O julgamento está ocorrendo em um plenário virtual, com previsão de término até as 23h59 deste segunda-feira (18). O relator, ministro Gilmar Mendes, junto aos ministros Cármen Lúcia, Alexandre de Moraes, Cristiano Zanin, Flávio Dino, André Mendonça e Dias Toffoli, votaram pela negativa do recurso.

A decisão, que possui repercussão geral, deve ser acatada por todos os tribunais do País. Em setembro de 2024, o STF já havia julgado, por unanimidade, que os cidadãos têm o direito de recusar procedimentos médicos com base em suas crenças religiosas. Isso é particularmente relevante para as Testemunhas de Jeová, que não aceitam transfusões de sangue.

“A recusa a tratamento de saúde por razões religiosas é condicionada à decisão inequívoca, livre, informada e esclarecida do paciente, inclusive quando veiculada por meio de diretivas antecipadas de vontade”, estabeleceu a tese no julgamento anterior.

A tese vencedora também apontou que é possível realizar um procedimento alternativo, sem a transfusão, desde que haja viabilidade técnico-científica, concordância da equipe médica e uma decisão informada do paciente.

O CFM argumentou em seu recurso que havia omissões na decisão, pois o STF não teria esclarecido as diretrizes a serem seguidas em cenários onde não fosse possível obter o consentimento do paciente ou em situações de risco de morte iminente.

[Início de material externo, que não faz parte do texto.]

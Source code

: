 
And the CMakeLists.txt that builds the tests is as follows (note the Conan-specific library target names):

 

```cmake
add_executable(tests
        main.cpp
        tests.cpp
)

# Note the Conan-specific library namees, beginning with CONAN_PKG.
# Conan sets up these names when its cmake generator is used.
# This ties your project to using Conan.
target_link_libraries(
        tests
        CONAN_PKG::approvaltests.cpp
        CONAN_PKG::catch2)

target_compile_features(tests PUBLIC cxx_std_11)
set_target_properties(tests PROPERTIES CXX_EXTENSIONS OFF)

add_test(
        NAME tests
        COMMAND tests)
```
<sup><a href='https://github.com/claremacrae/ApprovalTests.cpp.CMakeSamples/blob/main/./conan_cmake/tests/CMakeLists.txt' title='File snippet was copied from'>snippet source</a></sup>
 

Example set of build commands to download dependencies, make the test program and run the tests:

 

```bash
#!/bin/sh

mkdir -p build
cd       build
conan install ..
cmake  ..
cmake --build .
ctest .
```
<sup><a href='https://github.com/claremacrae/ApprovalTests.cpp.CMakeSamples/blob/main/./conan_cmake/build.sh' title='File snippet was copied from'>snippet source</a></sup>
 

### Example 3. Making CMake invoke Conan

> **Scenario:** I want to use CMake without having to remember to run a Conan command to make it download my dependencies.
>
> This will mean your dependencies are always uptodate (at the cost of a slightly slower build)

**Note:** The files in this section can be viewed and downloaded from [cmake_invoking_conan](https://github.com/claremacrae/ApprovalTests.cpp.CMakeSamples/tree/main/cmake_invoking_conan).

Dois casos concretos foram utilizados como base para a decisão. O primeiro envolve uma mulher de Maceió que se negou à transfusão para uma cirurgia cardíaca. O segundo refere-se a uma paciente do Amazonas que requereu que o governo federal custeasse uma cirurgia em outro estado, onde seria realizada sem a necessidade de transfusão.

Em seu voto, o relator Gilmar Mendes afirmou que as omissões levantadas foram, de fato, discutidas no julgamento. “Em situações onde a vida do paciente está em risco, o profissional de saúde deve agir com zelo, adotando todas as medidas e técnicas que respeitem a crença do paciente”, reiterou.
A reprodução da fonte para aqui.